American World War I pilots joined up early by serving with Britain’s Royal Air Force.

Ralston.jpg
American pilot Oliver Ralston received flight training in Canada before heading to England in 1918, where he learned to fly bombers.

The merciless aerial battles taking place along the Western Front at the start of World War I were more than an ocean away, but many a young American dreamed of getting in on the action. Hundreds of them traveled to Britain or Canada, where they learned the art of combat flying with the Royal Flying Corps and the Royal Naval Air Service (the two organizations would merge into the Royal Air Force in 1918).

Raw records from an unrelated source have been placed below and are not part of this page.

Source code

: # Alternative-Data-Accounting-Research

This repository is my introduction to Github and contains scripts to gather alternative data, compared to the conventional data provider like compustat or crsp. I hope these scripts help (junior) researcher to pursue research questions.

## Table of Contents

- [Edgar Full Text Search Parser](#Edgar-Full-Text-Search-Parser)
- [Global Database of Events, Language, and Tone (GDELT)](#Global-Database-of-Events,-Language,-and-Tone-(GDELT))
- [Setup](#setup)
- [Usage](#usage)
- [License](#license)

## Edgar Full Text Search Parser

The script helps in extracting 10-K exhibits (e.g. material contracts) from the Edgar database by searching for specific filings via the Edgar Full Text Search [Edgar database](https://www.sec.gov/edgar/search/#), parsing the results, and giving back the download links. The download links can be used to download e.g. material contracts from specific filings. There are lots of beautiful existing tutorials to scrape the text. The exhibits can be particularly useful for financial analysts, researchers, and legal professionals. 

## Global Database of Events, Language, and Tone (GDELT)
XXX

Timed for this year’s World War I centenary, Gavin Mortimer’s new book The First Eagles: The Fearless American Aces Who Flew with the RAF in World War I brings his subjects to life by drawing from squadron diaries and from the American pilots’ letters and journals.

According to Mortimer, many of the Yanks happily took up the ways of their British hosts. “They bought English boots and leather belts from the officers’ store in Oxford, and some took to wearing British tunics with lapel collars instead of the U.S. Army-issue stand-up collars,” he writes. “They were also issued with Royal Flying Corps caps bordered with the white cadet band, and they adhered to the behavior expected of a British officer.”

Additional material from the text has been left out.